# becoming famous...



## MedGrunt (Feb 21, 2007)

so...i've noticed that i'm currently "on a distinguished path" and really wanted to know if i'd ever make it to the "soon to be famous" status. does it change after a certain number of posts?
if so...i'm willing to put in the hard work and double, heck even triple post as much as necessary!!

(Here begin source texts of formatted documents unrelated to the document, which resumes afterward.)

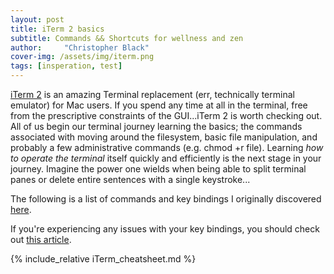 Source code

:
 ```yaml
---
layout: post
title: iTerm 2 basics
subtitle: Commands && Shortcuts for wellness and zen
author:     "Christopher Black"
cover-img: /assets/img/iterm.png
tags: [insperation, test]
---
```


[iTerm 2](https://www.iterm2.com/) is an amazing Terminal replacement (err, technically terminal emulator) for Mac users. If you spend any time at all in the terminal, free from the prescriptive constraints of the GUI...iTerm 2 is worth checking out. All of us begin our terminal journey learning the basics; the commands associated with moving around the filesystem, basic file manipulation, and probably a few administrative commands (e.g. chmod +r file). Learning _how to operate the terminal_ itself quickly and efficiently is the next stage in your journey. Imagine the power one wields when being able to split terminal panes or delete entire sentences with a single keystroke...

The following is a list of commands and key bindings I originally discovered [here](https://apple.stackexchange.com/questions/154292/iterm-going-one-word-backwards-and-forwards).

If you're experiencing any issues with your key bindings, you should check out [this article](https://apple.stackexchange.com/questions/154292/iterm-going-one-word-backwards-and-forwards).

{% include_relative iTerm_cheatsheet.md %}
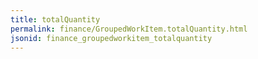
 ```yaml
---
title: totalQuantity
permalink: finance/GroupedWorkItem.totalQuantity.html
jsonid: finance_groupedworkitem_totalquantity
---
```

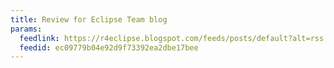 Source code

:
 ```yaml
---
title: Review for Eclipse Team blog
params:
  feedlink: https://r4eclipse.blogspot.com/feeds/posts/default?alt=rss
  feedid: ec09779b04e92d9f73392ea2dbe17bee
---
```

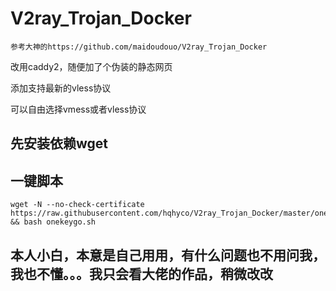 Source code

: # V2ray_Trojan_Docker
```
参考大神的https://github.com/maidoudouo/V2ray_Trojan_Docker
```
改用caddy2，随便加了个伪装的静态网页

添加支持最新的vless协议

可以自由选择vmess或者vless协议

## 先安装依赖wget

## 一键脚本
```
wget -N --no-check-certificate https://raw.githubusercontent.com/hqhyco/V2ray_Trojan_Docker/master/onekeygo.sh && bash onekeygo.sh
```
## 本人小白，本意是自己用用，有什么问题也不用问我，我也不懂。。。我只会看大佬的作品，稍微改改
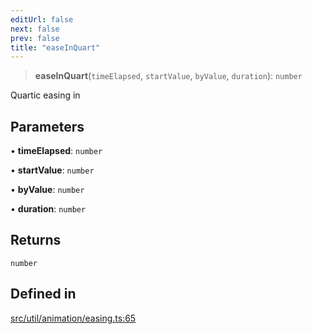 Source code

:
 ```yaml
---
editUrl: false
next: false
prev: false
title: "easeInQuart"
---
```


> **easeInQuart**(`timeElapsed`, `startValue`, `byValue`, `duration`): `number`

Quartic easing in

## Parameters

• **timeElapsed**: `number`

• **startValue**: `number`

• **byValue**: `number`

• **duration**: `number`

## Returns

`number`

## Defined in

[src/util/animation/easing.ts:65](https://github.com/fabricjs/fabric.js/blob/v6.0.0-rc4/src/util/animation/easing.ts#L65)

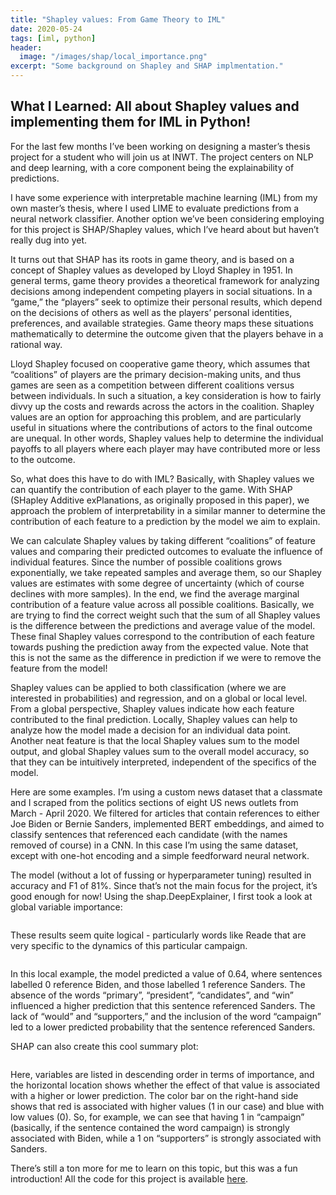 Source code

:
 ```yaml
---
title: "Shapley values: From Game Theory to IML"
date: 2020-05-24
tags: [iml, python]
header: 
  image: "/images/shap/local_importance.png"
excerpt: "Some background on Shapley and SHAP implmentation."
---
```


## What I Learned: All about Shapley values and implementing them for IML in Python!

For the last few months I’ve been working on designing a master’s thesis project for a student who will join us at INWT. The project centers on NLP and deep learning, with a core component being the explainability of predictions.

I have some experience with interpretable machine learning (IML) from my own master’s thesis, where I used LIME to evaluate predictions from a neural network classifier. Another option we’ve been considering employing for this project is SHAP/Shapley values, which I’ve heard about but haven’t really dug into yet.

It turns out that SHAP has its roots in game theory, and is based on a concept of Shapley values as developed by Lloyd Shapley in 1951. In general terms, game theory provides a theoretical framework for analyzing decisions among independent competing players in social situations. In a “game,” the “players” seek to optimize their personal results, which depend on the decisions of others as well as the players’ personal identities, preferences, and available strategies. Game theory maps these situations mathematically to determine the outcome given that the players behave in a rational way.

Lloyd Shapley focused on cooperative game theory, which assumes that “coalitions” of players are the primary decision-making units, and thus games are seen as a competition between different coalitions versus between individuals. In such a situation, a key consideration is how to fairly divvy up the costs and rewards across the actors in the coalition. Shapley values are an option for approaching this problem, and are particularly useful in situations where the contributions of actors to the final outcome are unequal. In other words, Shapley values help to determine the individual payoffs to all players where each player may have contributed more or less to the outcome. 

So, what does this have to do with IML? Basically, with Shapley values we can quantify the contribution of each player to the game. With SHAP (SHapley Additive exPlanations, as originally proposed in this paper), we approach the problem of interpretability in a similar manner to determine the contribution of each feature to a prediction by the model we aim to explain. 

We can calculate Shapley values by taking different “coalitions” of feature values and comparing their predicted outcomes to evaluate the influence of individual features. Since the number of possible coalitions grows exponentially, we take repeated samples and average them, so our Shapley values are estimates with some degree of uncertainty (which of course declines with more samples). In the end, we find the average marginal contribution of a feature value across all possible coalitions. Basically, we are trying to find the correct weight such that the sum of all Shapley values is the difference between the predictions and average value of the model. These final Shapley values correspond to the contribution of each feature towards pushing the prediction away from the expected value. Note that this is not the same as the difference in prediction if we were to remove the feature from the model!

Shapley values can be applied to both classification (where we are interested in probabilities) and regression, and on a global or local level. From a global perspective, Shapley values indicate how each feature contributed to the final prediction. Locally, Shapley values can help to analyze how the model made a decision for an individual data point. Another neat feature is that the local Shapley values sum to the model output, and global Shapley values sum to the overall model accuracy, so that they can be intuitively interpreted, independent of the specifics of the model.

Here are some examples. I’m using a custom news dataset that a classmate and I scraped from the politics sections of eight US news outlets from March - April 2020. We filtered for articles that contain references to either Joe Biden or Bernie Sanders, implemented BERT embeddings, and aimed to classify sentences that referenced each candidate (with the names removed of course) in a CNN. In this case I’m using the same dataset, except with one-hot encoding and a simple feedforward neural network. 

The model (without a lot of fussing or hyperparameter tuning) resulted in accuracy and F1 of 81%. Since that’s not the main focus for the project, it’s good enough for now! Using the shap.DeepExplainer, I first took a look at global variable importance:

<img src="assets/images/shap/global_importance.png" alt="">

These results seem quite logical - particularly words like Reade that are very specific to the dynamics of this particular campaign. 

<img src="assets/images/shap/local_importance.png" alt="">

In this local example, the model predicted a value of 0.64, where sentences labelled 0 reference Biden, and those labelled 1 reference Sanders. The absence of the words “primary”, “president”, “candidates”, and “win” influenced a higher prediction that this sentence referenced Sanders. The lack of “would” and “supporters,” and the inclusion of the word “campaign” led to a lower predicted probability that the sentence referenced Sanders. 

SHAP can also create this cool summary plot:

<img src="assets/images/shap/summary_plot.png" alt="">

Here, variables are listed in descending order in terms of importance, and the horizontal location shows whether the effect of that value is associated with a higher or lower prediction. The color bar on the right-hand side shows that red is associated with higher values (1 in our case) and blue with low values (0). So, for example, we can see that having 1 in “campaign” (basically, if the sentence contained the word campaign) is strongly associated with Biden, while a 1 on “supporters” is strongly associated with Sanders. 

There’s still a ton more for me to learn on this topic, but this was a fun introduction! All the code for this project is available [here](https://github.com/MarinaWyss/iml-practice/blob/master/shap.ipynb).

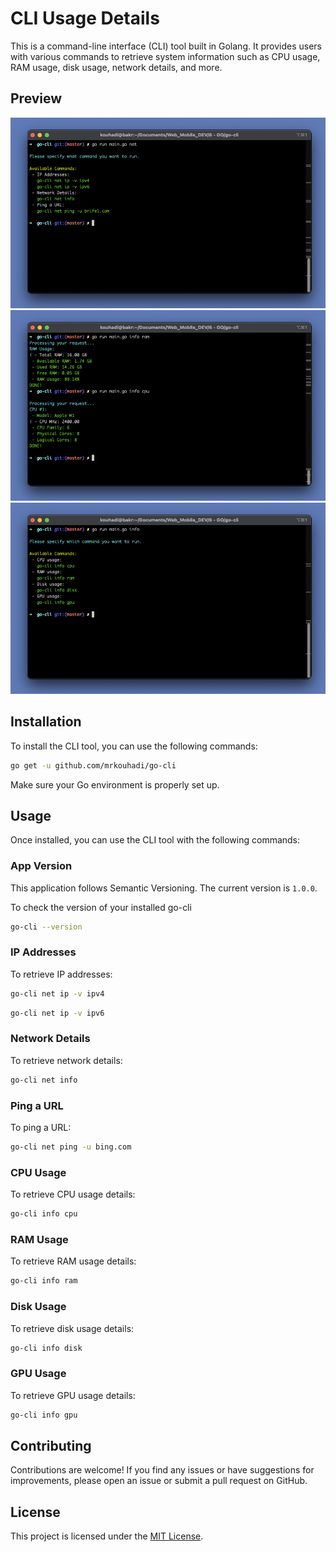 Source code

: # CLI Usage Details

This is a command-line interface (CLI) tool built in Golang. It provides users with various commands to retrieve system information such as CPU usage, RAM usage, disk usage, network details, and more.

## Preview

![Net Image](net.png)
![RAM CPU Image](ram-cpu.png)
![Info Image](info.png)

## Installation

To install the CLI tool, you can use the following commands:

```bash
go get -u github.com/mrkouhadi/go-cli
```

Make sure your Go environment is properly set up.

## Usage

Once installed, you can use the CLI tool with the following commands:

### App Version

This application follows Semantic Versioning. The current version is `1.0.0`.

To check the version of your installed go-cli

```bash
go-cli --version
```

### IP Addresses

To retrieve IP addresses:

```bash
go-cli net ip -v ipv4
```

```bash
go-cli net ip -v ipv6
```

### Network Details

To retrieve network details:

```bash
go-cli net info
```

### Ping a URL

To ping a URL:

```bash
go-cli net ping -u bing.com
```

### CPU Usage

To retrieve CPU usage details:

```bash
go-cli info cpu
```

### RAM Usage

To retrieve RAM usage details:

```bash
go-cli info ram
```

### Disk Usage

To retrieve disk usage details:

```bash
go-cli info disk
```

### GPU Usage

To retrieve GPU usage details:

```bash
go-cli info gpu
```

## Contributing

Contributions are welcome! If you find any issues or have suggestions for improvements, please open an issue or submit a pull request on GitHub.

## License

This project is licensed under the [MIT License](LICENSE).

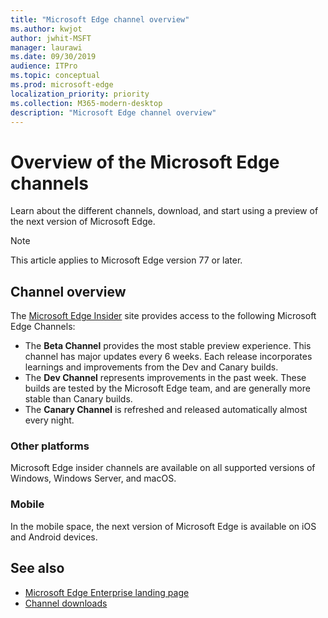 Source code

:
 ```yaml
---
title: "Microsoft Edge channel overview"
ms.author: kwjot
author: jwhit-MSFT
manager: laurawi
ms.date: 09/30/2019
audience: ITPro
ms.topic: conceptual
ms.prod: microsoft-edge
localization_priority: priority
ms.collection: M365-modern-desktop
description: "Microsoft Edge channel overview"
---
```


# Overview of the Microsoft Edge channels

Learn about the different channels, download, and start using a preview of the next version of Microsoft Edge.
  
> [!NOTE]
> This article applies to Microsoft Edge version 77 or later.

## Channel overview

The [Microsoft Edge Insider](https://www.microsoftedgeinsider.com) site provides access to the following Microsoft Edge Channels:

- The **Beta Channel** provides the most stable preview experience. This channel has major updates every 6 weeks. Each release incorporates learnings and improvements from the Dev and Canary builds.
- The **Dev Channel** represents improvements in the past week. These builds are tested by the Microsoft Edge team, and are generally more stable than Canary builds.
- The **Canary Channel** is refreshed and released automatically almost every night.

### Other platforms

Microsoft Edge insider channels are available on all supported versions of Windows, Windows Server, and macOS.

### Mobile

In the mobile space, the next version of Microsoft Edge is available on iOS and Android devices.

## See also

- [Microsoft Edge Enterprise landing page](https://aka.ms/EdgeEnterprise)
- [Channel downloads](https://www.microsoftedgeinsider.com/download)
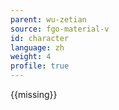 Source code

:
 ```yaml
---
parent: wu-zetian
source: fgo-material-v
id: character
language: zh
weight: 4
profile: true
---
```


{{missing}}
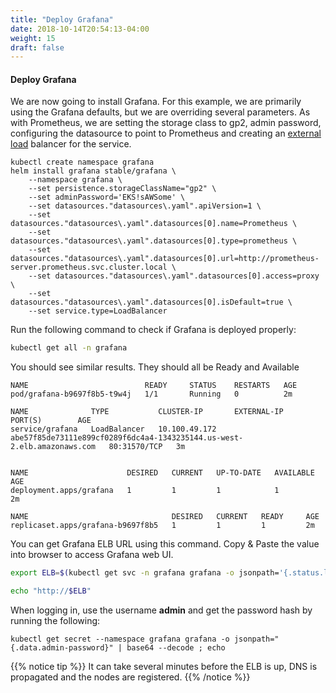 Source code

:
 ```yaml
---
title: "Deploy Grafana"
date: 2018-10-14T20:54:13-04:00
weight: 15
draft: false
---
```


#### Deploy Grafana

We are now going to install Grafana. For this example, we are primarily using the Grafana defaults,
but we are overriding several parameters. As with Prometheus, we are setting the storage class
to gp2, admin password, configuring the datasource to point to Prometheus and creating an
[external load](https://kubernetes.io/docs/tasks/access-application-cluster/create-external-load-balancer/)
balancer for the service.

```
kubectl create namespace grafana
helm install grafana stable/grafana \
    --namespace grafana \
    --set persistence.storageClassName="gp2" \
    --set adminPassword='EKS!sAWSome' \
    --set datasources."datasources\.yaml".apiVersion=1 \
    --set datasources."datasources\.yaml".datasources[0].name=Prometheus \
    --set datasources."datasources\.yaml".datasources[0].type=prometheus \
    --set datasources."datasources\.yaml".datasources[0].url=http://prometheus-server.prometheus.svc.cluster.local \
    --set datasources."datasources\.yaml".datasources[0].access=proxy \
    --set datasources."datasources\.yaml".datasources[0].isDefault=true \
    --set service.type=LoadBalancer
```

Run the following command to check if Grafana is deployed properly:

```sh
kubectl get all -n grafana
```
You should see similar results. They should all be Ready and Available

```text
NAME                          READY     STATUS    RESTARTS   AGE
pod/grafana-b9697f8b5-t9w4j   1/1       Running   0          2m

NAME              TYPE           CLUSTER-IP       EXTERNAL-IP                                                               PORT(S)        AGE
service/grafana   LoadBalancer   10.100.49.172   abe57f85de73111e899cf0289f6dc4a4-1343235144.us-west-2.elb.amazonaws.com   80:31570/TCP   3m


NAME                      DESIRED   CURRENT   UP-TO-DATE   AVAILABLE   AGE
deployment.apps/grafana   1         1         1            1           2m

NAME                                DESIRED   CURRENT   READY     AGE
replicaset.apps/grafana-b9697f8b5   1         1         1         2m
```

You can get Grafana ELB URL using this command. Copy & Paste the value into browser to access Grafana web UI.

```sh
export ELB=$(kubectl get svc -n grafana grafana -o jsonpath='{.status.loadBalancer.ingress[0].hostname}')

echo "http://$ELB"
```

When logging in, use the username **admin** and get the password hash by running the following:

```
kubectl get secret --namespace grafana grafana -o jsonpath="{.data.admin-password}" | base64 --decode ; echo
```


{{% notice tip %}}
It can take several minutes before the ELB is up, DNS is propagated and the nodes are registered.
{{% /notice %}}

oh by the way i like the new color coding for the mod names. good attention to detail on this site. top notch mates.


----------



## Natacha (Feb 19, 2006)

_Thanks! _
_Don't mind me, just having a little fun with the font here..._
_Anyway, sure, the extra posts will surely get you noticed. So post away, just make certain that you dont repeat your post and you should do just fine!_


----------



## Sadia (May 19, 2006)

medgrunt join saira's n my blog ul surely become famous...we alreadyhave a fan base...


----------



## docsak03 (Dec 22, 2006)

Sadia said:


> medgrunt join saira's n my blog ul surely become famous...we alreadyhave a fan base...


 

not sure about the fan base but u 2 definitely have bcome famous ... but then who wudnt if all they did was talk to each other on a public forum ...


----------



## Sadia (May 19, 2006)

yes of course our lives revolve around this forum..thank you for such a pleasent reminder


----------



## Saira (Feb 26, 2007)

Awww... Doc. We're not cleakie! We'll talk to you aswel... happy now? Now lets see that big teethy smile! We're all friends here.


----------



## docsak03 (Dec 22, 2006)

#grin


----------



## Sadia (May 19, 2006)

thass a goood boy!


----------



## docsak03 (Dec 22, 2006)

lol ...


----------



## Saira (Feb 26, 2007)

Great knashers, did u have braces?


----------



## docsak03 (Dec 22, 2006)

talkin to me ?


----------



## Saira (Feb 26, 2007)

You were the smiler right?


----------



## docsak03 (Dec 22, 2006)

no never had braces .. last time i went to the dentist was when i was in 8th grade and he said i needed some ... never went back ..


----------



## Saira (Feb 26, 2007)

Oh no not another 'Dentist-phobe'. Why didnt you go back?


----------



## docsak03 (Dec 22, 2006)

never felt the need .... one of my friends is a dentist now and he told me that i dont need to go to one at the moment ..


----------



## Saira (Feb 26, 2007)

Thats because he's your friend, and is no mood of handing out freebies right now #wink


----------



## docsak03 (Dec 22, 2006)

rofl ...


----------



## Sadia (May 19, 2006)

saira beti go 2 sleep...


----------



## Saira (Feb 26, 2007)

lol 'beti'? Hahaha lets make a torch.


----------



## Sadia (May 19, 2006)

ssshhhhhhh thats a secret!


----------



## Saira (Feb 26, 2007)

Dont be in the persuit of fame, be in the pursuit pf happiness, all else will follow my rabbit friend!


----------



## Saira (Feb 26, 2007)

Be honest did I just sound like Bruce Lee?


----------



## docsak03 (Dec 22, 2006)

bruce lee wud be more like ... be like water, water takes the shape of everything, put it in a glass and it becomes the glass .. thats from his lost interview about the jeet kune do ...


----------



## Saira (Feb 26, 2007)

lol... I can be bribed with swiss chocolate. Any takers?


----------



## MedGrunt (Feb 21, 2007)

haha you guys are hillarious.

and if someones bribing people with chocolate...pass some my way!


----------



## Saira (Feb 26, 2007)

Oh my Gawd! I just finished half a box od Lindt classics. They were too nice, but now I feel a bit gross. Hmm, maybe the other half should help! These are the best chocolates in the world, hands down! Or maybe thorntons milk chocolate bar...i dunno.


----------



## Sadia (May 19, 2006)

thorntons...


----------



## Saira (Feb 26, 2007)

Ummm Cappucino honeysuckle!


----------



## talib (Feb 22, 2011)

currently "a jewel in the rough" , awesomeness! I feel accomplished! No seriously, I get super-duper excited


----------



## Ph.Krauss (Nov 29, 2011)

How exactly does your member rank go up in this forum? Tried the FAQ section, didn't find one.


----------